1. 7

Suppose you hypothetically cannot use the cloud. Could be financial,political, ethical technological or other reasons. What approach do you take ? What tools do you use ? How do you solve the problem of serving you users beyond one instance/IP etc ?

I’m not looking for concrete advice here, I just want a discussion/survey of what you came up with.

    1. 11

      This is what we do, per policy.

      It depends on what you mean by Scale..

      The easiest way to scale, provided you have $$’s is just throw more hardware at the problem (ram, cpu, etc) You can scale x86 hardware up quite far, and can probably handle most workloads while still sitting on a single machine just fine.

      If you can’t scale on hardware, for whatever reason, then you have to get more creative/work a little harder. The next easiest is figure out what the pain points are for scaling X app, and working on the code/configuration to lower the resources required to do the same amount of work. For custom apps, this could just be something simple like changing how you store X in memory, or it could be putting that work out in a more performant language(like say a cython module if the code was originally in Python), etc. If it’s a java app, it might be just re-configuring the JVM a little bit.
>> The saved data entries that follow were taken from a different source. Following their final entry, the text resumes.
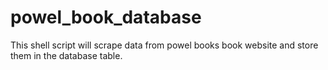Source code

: # powel_book_database
This shell script will scrape data from powel books book website and store them in the database table. 
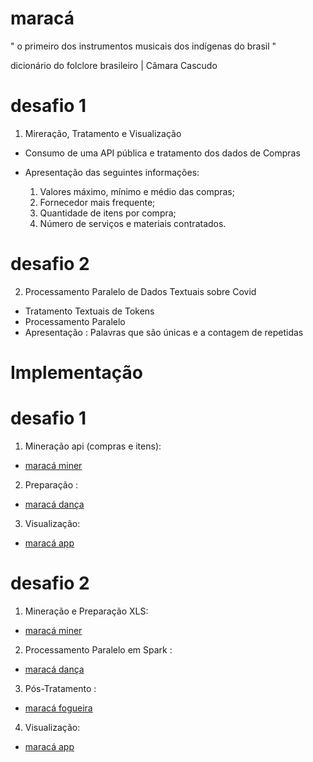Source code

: # maracá

" o primeiro dos instrumentos musicais dos indígenas do brasil "  

dicionário do folclore brasileiro | Câmara Cascudo

# desafio 1

1) Mireração, Tratamento e Visualização

- Consumo de uma API pública e tratamento dos dados de Compras  
- Apresentação das seguintes informações:

    1. Valores máximo, mínimo e médio das compras;
    2. Fornecedor mais frequente;
    3. Quantidade de itens por compra;
    4. Número de serviços e materiais contratados.

# desafio 2

2) Processamento Paralelo de Dados Textuais sobre Covid
- Tratamento Textuais de Tokens
- Processamento Paralelo 
- Apresentação : Palavras que são únicas e a contagem de repetidas

# Implementação

# desafio 1

1) Mineração api (compras e itens):
  - [maracá miner ](https://github.com/mardoniofranca/maraca/blob/master/miner/api-request.ipynb)

2) Preparação :
  - [maracá dança ](https://github.com/mardoniofranca/maraca/blob/master/prepare/compras_itens.ipynb)

3) Visualização:
  - [maracá app   ](https://maraca.herokuapp.com/)


# desafio 2

1) Mineração e Preparação XLS:
  - [maracá miner ](https://github.com/mardoniofranca/maraca/blob/master/miner/miner_xls.ipynb)

2) Processamento Paralelo em Spark :
  - [maracá dança ](https://github.com/mardoniofranca/maraca/blob/master/spark/main.py)

3) Pós-Tratamento :
  - [maracá fogueira ](#)

4) Visualização:
  - [maracá app   ](https://maraca.herokuapp.com/)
      Next is scaling by increasing the number of running copies of said application. This is where it can get.. hard, and is definitely more unique to each application. For instance scaling nginx across multiple copies is really easy, since it’s pretty much stateless, and has no DB or anything you have to deal with. Scaling postgres across multiple copies gets a lot harder, since it’s a DB, and is very stateful.

      For us, for most web stuff, that is mostly stateless, we scale by just starting more instances of the application. For stuff like Postgres, we scale hardware, versus doing something like citus or offloading reads to a hot-standby or whatever. It gets complicated quickly doing that stuff.
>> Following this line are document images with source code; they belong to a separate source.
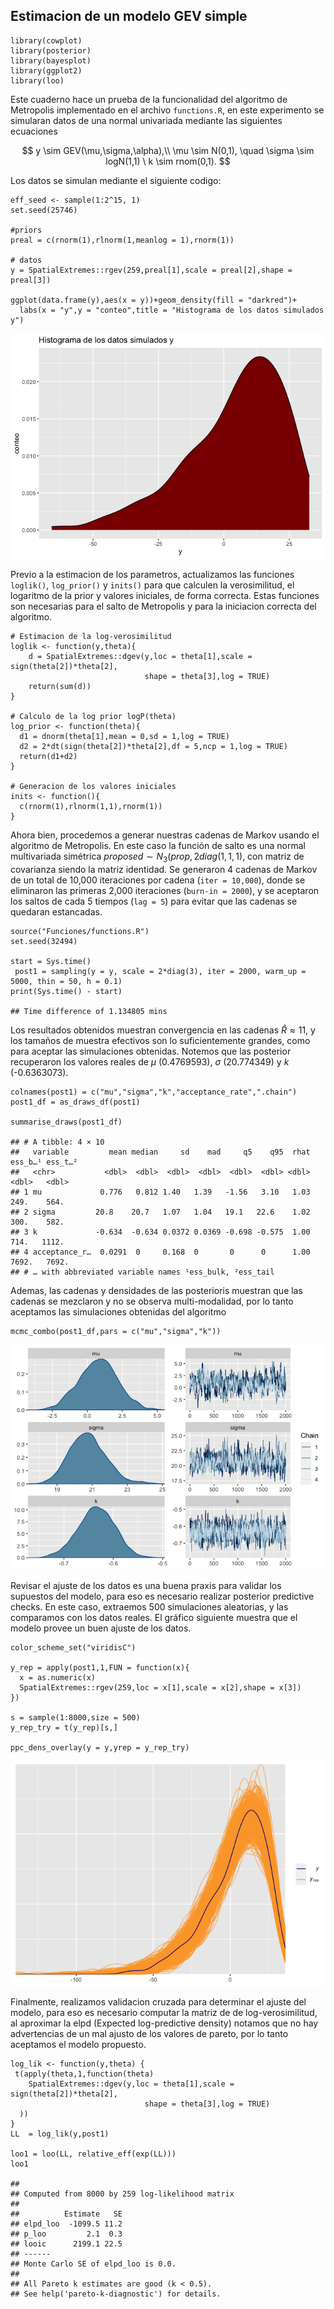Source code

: ## Estimacion de un modelo GEV simple

    library(cowplot)
    library(posterior)
    library(bayesplot)
    library(ggplot2)
    library(loo)

Este cuaderno hace un prueba de la funcionalidad del algoritmo de
Metropolis implementado en el archivo `functions.R`, en este experimento
se simularan datos de una normal univariada mediante las siguientes
ecuaciones

$$
y  \sim GEV(\mu,\sigma,\alpha),\\
\mu \sim N(0,1), \quad \sigma \sim logN(1,1) \ k \sim rnom(0,1).
$$

Los datos se simulan mediante el siguiente codigo:

    eff_seed <- sample(1:2^15, 1)
    set.seed(25746)

    #priors
    preal = c(rnorm(1),rlnorm(1,meanlog = 1),rnorm(1))

    # datos
    y = SpatialExtremes::rgev(259,preal[1],scale = preal[2],shape = preal[3])

    ggplot(data.frame(y),aes(x = y))+geom_density(fill = "darkred")+
      labs(x = "y",y = "conteo",title = "Histograma de los datos simulados y")

![](Readme_files/figure-markdown_strict/unnamed-chunk-2-1.png)

Previo a la estimacion de los parametros, actualizamos las
funciones `loglik()`, `log_prior()` y `inits()` para que calculen la
verosimilitud, el logaritmo de la prior y valores iniciales, de forma
correcta. Estas funciones son necesarias para el salto de Metropolis
y para la iniciacion correcta del algoritmo.

    # Estimacion de la log-verosimilitud
    loglik <- function(y,theta){
        d = SpatialExtremes::dgev(y,loc = theta[1],scale = sign(theta[2])*theta[2],
                                  shape = theta[3],log = TRUE)
        return(sum(d))
    }

    # Calculo de la log prior logP(theta)
    log_prior <- function(theta){
      d1 = dnorm(theta[1],mean = 0,sd = 1,log = TRUE)
      d2 = 2*dt(sign(theta[2])*theta[2],df = 5,ncp = 1,log = TRUE)
      return(d1+d2)
    }

    # Generacion de los valores iniciales
    inits <- function(){
      c(rnorm(1),rlnorm(1,1),rnorm(1))
    }

Ahora bien, procedemos a generar nuestras cadenas de Markov usando el
algoritmo de Metropolis. En este caso la función de salto es una normal
multivariada simétrica $proposed \sim N_3(prop,2diag(1,1,1)$,
con matriz de covarianza siendo la matriz identidad. Se generaron 4
cadenas de Markov de un total de 10,000 iteraciones por cadena
(`iter = 10,000`), donde se eliminaron las primeras 2,000 iteraciones
(`burn-in = 2000`), y se aceptaron los saltos de cada 5 tiempos
(`lag = 5`) para evitar que las cadenas se quedaran estancadas.

    source("Funciones/functions.R")
    set.seed(32494)

    start = Sys.time()
     post1 = sampling(y = y, scale = 2*diag(3), iter = 2000, warm_up = 5000, thin = 50, h = 0.1)
    print(Sys.time() - start)

    ## Time difference of 1.134805 mins

Los resultados obtenidos muestran convergencia en las cadenas $\hat R \approx 1$1, y
los tamaños de muestra efectivos son lo suficientemente grandes, como
para aceptar las simulaciones obtenidas. Notemos que las posterior
recuperaron los valores reales de $\mu$ (0.4769593), $\sigma$ (20.774349) y $k$
(-0.6363073).

    colnames(post1) = c("mu","sigma","k","acceptance_rate",".chain")
    post1_df = as_draws_df(post1)

    summarise_draws(post1_df)

    ## # A tibble: 4 × 10
    ##   variable         mean median     sd    mad     q5    q95  rhat ess_b…¹ ess_t…²
    ##   <chr>           <dbl>  <dbl>  <dbl>  <dbl>  <dbl>  <dbl> <dbl>   <dbl>   <dbl>
    ## 1 mu             0.776   0.812 1.40   1.39   -1.56   3.10   1.03    249.    564.
    ## 2 sigma         20.8    20.7   1.07   1.04   19.1   22.6    1.02    300.    582.
    ## 3 k             -0.634  -0.634 0.0372 0.0369 -0.698 -0.575  1.00    714.   1112.
    ## 4 acceptance_r…  0.0291  0     0.168  0       0      0      1.00   7692.   7692.
    ## # … with abbreviated variable names ¹​ess_bulk, ²​ess_tail

Ademas, las cadenas y densidades de las posterioris muestran que las
cadenas se mezclaron y no se observa multi-modalidad, por lo tanto
aceptamos las simulaciones obtenidas del algoritmo

    mcmc_combo(post1_df,pars = c("mu","sigma","k"))

![](Readme_files/figure-markdown_strict/unnamed-chunk-6-1.png)

Revisar el ajuste de los datos es una buena praxis para validar los
supuestos del modelo, para eso es necesario realizar posterior
predictive checks. En este caso, extraemos 500 simulaciones aleatorias,
y las comparamos con los datos reales. El gráfico siguiente muestra que
el modelo provee un buen ajuste de los datos.

    color_scheme_set("viridisC")

    y_rep = apply(post1,1,FUN = function(x){
      x = as.numeric(x)
      SpatialExtremes::rgev(259,loc = x[1],scale = x[2],shape = x[3])
    })

    s = sample(1:8000,size = 500)
    y_rep_try = t(y_rep)[s,]

    ppc_dens_overlay(y = y,yrep = y_rep_try)

![](Readme_files/figure-markdown_strict/unnamed-chunk-7-1.png)

Finalmente, realizamos validacion cruzada para determinar el ajuste del
modelo, para eso es necesario computar la matriz de de
log-verosimilitud, al aproximar la elpd (Expected log-predictive
density) notamos que no hay advertencias de un mal ajusto de los valores
de pareto, por lo tanto aceptamos el modelo propuesto.

    log_lik <- function(y,theta) {
     t(apply(theta,1,function(theta)
        SpatialExtremes::dgev(y,loc = theta[1],scale = sign(theta[2])*theta[2],
                                  shape = theta[3],log = TRUE)
      ))
    }
    LL  = log_lik(y,post1)

    loo1 = loo(LL, relative_eff(exp(LL)))
    loo1

    ## 
    ## Computed from 8000 by 259 log-likelihood matrix
    ## 
    ##          Estimate   SE
    ## elpd_loo  -1099.5 11.2
    ## p_loo         2.1  0.3
    ## looic      2199.1 22.5
    ## ------
    ## Monte Carlo SE of elpd_loo is 0.0.
    ## 
    ## All Pareto k estimates are good (k < 0.5).
    ## See help('pareto-k-diagnostic') for details.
      Generally the easy answer is just throw more physical resources at the problem, that almost always just works to make things faster. You sort of have to know what resource to increase tho (CPU speed, memory, I/O bandwidth, storage, etc). Luckily every OS out there gives you the tools you need to figure that out pretty easily.

      1. 2

        Excellent comment. I agree with all of it. I’ll add one can scale the databases by starting with or migrating to a database that scales horizontally. There’s quite a few of them. This is true for some other stateful services. One might also use load-balancers and/or sharding to keep too much traffic from being on one machine. That gets a bit more complex. There’s still tools and specialists that can help.

        1. 2

          I agree there are stateful databases that scale multi-node better out of the box than Postgres(PG) does. I specifically picked PG as the example here because it doesn’t scale multi-instance/machine out of the box very well.

          Once you get to multi-machine stateful applications, there are a lot of different trade-offs you have to handle, I’m not sure there is any one stateful DB that is multi-machine out of the box that will work for basically every workload the way Postgres does. I.e. PG is basically useful for any DB workload out of the box, provided it can fit on a single physical machine. I’d love examples of general purpose DB’s like PG that are multi-node out of the box with basically no downsides.
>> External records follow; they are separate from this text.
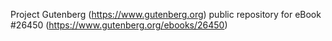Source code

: Project Gutenberg (https://www.gutenberg.org) public repository for eBook #26450 (https://www.gutenberg.org/ebooks/26450)
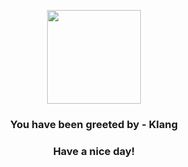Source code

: <p align="center">
            <img src="https://raw.githubusercontent.com/PokeAPI/sprites/master/sprites/pokemon/600.png" width="150" height="150">
          </p>
          <h3 align="center">You have been greeted by - <b>Klang</b></h3>
          <h3 align="center">Have a nice day!</h3>
        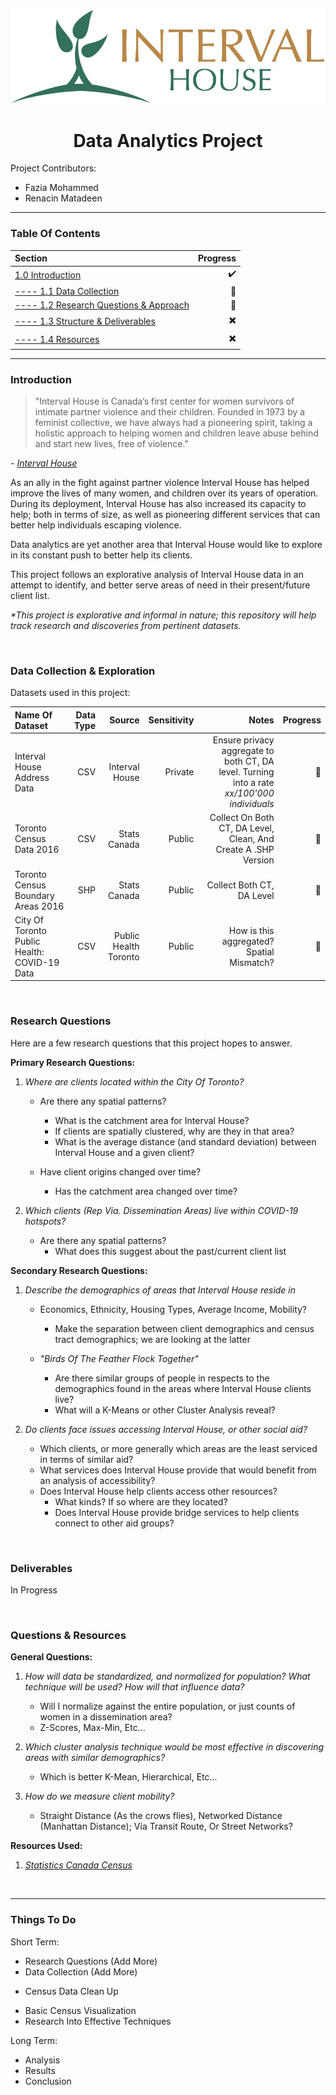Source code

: ![LOGO](https://github.com/renacin/IntervalHouse_DataAnalytics/blob/main/Documents/Images/IH_Logo.png "Interval House Toronto Logo")
<h1 align="center">Data Analytics Project</h1>

Project Contributors:
+ Fazia Mohammed
+ Renacin Matadeen




- - - -
### Table Of Contents ###
Section  | Progress
| :--- | ---:
[1.0 Introduction](https://github.com/renacin/IntervalHouse_DataAnalytics#introduction)  | :heavy_check_mark:
[---- 1.1 Data Collection](https://github.com/renacin/IntervalHouse_DataAnalytics#data-collection--exploration)  | :construction_worker:
[---- 1.2 Research Questions & Approach](https://github.com/renacin/IntervalHouse_DataAnalytics#research-questions--approach)  | :construction_worker:
[---- 1.3 Structure & Deliverables](https://github.com/renacin/IntervalHouse_DataAnalytics#structure--deliverables)  | :heavy_multiplication_x:
[---- 1.4 Resources](https://github.com/renacin/IntervalHouse_DataAnalytics#resources)  | :heavy_multiplication_x:




- - - -
### Introduction ###

>"Interval House is Canada’s first center for women survivors of intimate partner violence and their children.
Founded in 1973 by a feminist collective, we have always had a pioneering spirit, taking a holistic approach to helping
women and children leave abuse behind and start new lives, free of violence."   

_- [Interval House](https://www.intervalhouse.ca/inside-interval-house/)_

As an ally in the fight against partner violence Interval House has helped improve the lives of many women, and children
over its years of operation. During its deployment, Interval House has also increased its capacity to help; both in
terms of size, as well as pioneering different services that can better help individuals escaping violence.

Data analytics are yet another area that Interval House would like to explore in its constant push to better help its clients.

This project follows an explorative analysis of Interval House data in an attempt to identify, and better serve
areas of need in their present/future client list.

_*This project is explorative and informal in nature; this repository will help track research and discoveries from pertinent datasets._

<br />




### Data Collection & Exploration ###
Datasets used in this project:

Name Of Dataset  | Data Type | Source | Sensitivity | Notes | Progress
|:---|---:|---:|---:|---:|---:|
Interval House Address Data | CSV | Interval House | Private | Ensure privacy aggregate to both CT, DA level. Turning into a rate *xx/100'000 individuals* | :construction_worker:
Toronto Census Data 2016 | CSV | Stats Canada | Public | Collect On Both CT, DA Level, Clean, And Create A .SHP Version | :construction_worker:
Toronto Census Boundary Areas 2016 | SHP | Stats Canada | Public | Collect Both CT, DA Level | :construction_worker:
City Of Toronto Public Health: COVID-19 Data | CSV | Public Health Toronto | Public | How is this aggregated? Spatial Mismatch? | :construction_worker:

<br />




### Research Questions ###
Here are a few research questions that this project hopes to answer.


**Primary Research Questions:**
1. _Where are clients located within the City Of Toronto?_
    + Are there any spatial patterns?
        - What is the catchment area for Interval House?
        - If clients are spatially clustered, why are they in that area?
        - What is the average distance (and standard deviation) between Interval House and a given client?

    + Have client origins changed over time?
        - Has the catchment area changed over time?


2. _Which clients (Rep Via. Dissemination Areas) live within COVID-19 hotspots?_
    + Are there any spatial patterns?
        - What does this suggest about the past/current client list


**Secondary Research Questions:**
1. _Describe the demographics of areas that Interval House reside in_
    + Economics, Ethnicity, Housing Types, Average Income, Mobility?
        - Make the separation between client demographics and census tract demographics; we are looking at the latter

    + _"Birds Of The Feather Flock Together"_
        - Are there similar groups of people in respects to the demographics found in the areas where Interval House clients live?
        - What will a K-Means or other Cluster Analysis reveal?


2. _Do clients face issues accessing Interval House, or other social aid?_
    + Which clients, or more generally which areas are the least serviced in terms of similar aid?
    + What services does Interval House provide that would benefit from an analysis of accessibility?
    + Does Interval House help clients access other resources?
        - What kinds? If so where are they located?
        - Does Interval House provide bridge services to help clients connect to other aid groups?

<br />




### Deliverables ###
In Progress

<br />




### Questions & Resources ###

**General Questions:**
1. _How will data be standardized, and normalized for population? What technique will be used? How will that influence data?_
    + Will I normalize against the entire population, or just counts of women in a dissemination area?
    + Z-Scores, Max-Min, Etc...

2. _Which cluster analysis technique would be most effective in discovering areas with similar demographics?_
    + Which is better K-Mean, Hierarchical, Etc...

3. _How do we measure client mobility?_
    + Straight Distance (As the crows flies), Networked Distance (Manhattan Distance); Via Transit Route, Or Street Networks?



**Resources Used:**
1. _[Statistics Canada Census](https://www12.statcan.gc.ca/census-recensement/index-eng.cfm)_

<br />




- - - -
### Things To Do ###
Short Term:
+ Research Questions (Add More)
+ Data Collection (Add More)
- Census Data Clean Up
+ Basic Census Visualization
+ Research Into Effective Techniques

Long Term:
+ Analysis
+ Results
+ Conclusion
          But basically my advice is, once you have a stateful thing you have to go multi-node with, you either need a good, well paid consultant, or good in-house technical staff, as it’s not an easy problem that is very well solved for all use cases. Or to put it another way, avoid multi-node stateful things until absolutely forced to do so, and then go there with eyes wide open, with lots of technical knowledge at hand. Luckily if you do get to that requirement, you probably have lots of $$$ resources to shove at the problem, which helps immensely.

          1. 1

            Well-said again. Yeah, I don’t know if any of those advanced DB’s cover every kind of workload with what drawbacks. I’d want to see experimental comparisons on realistic data.

      2. 1

        You sound like you know a lot about this topic. Hypothetically, if its even possible, what would you do if the load balancer that you put in front of your workers cant handle the incoming load. How do you load balance the load balancer ?

        1. 4

          It’s definitely possible. You have some options, depending on the kind and amounts of traffic we are talking about.

          It depends some on if the Load Balancer(LB) is hardware or software based, etc. Most people are doing software based ones these days.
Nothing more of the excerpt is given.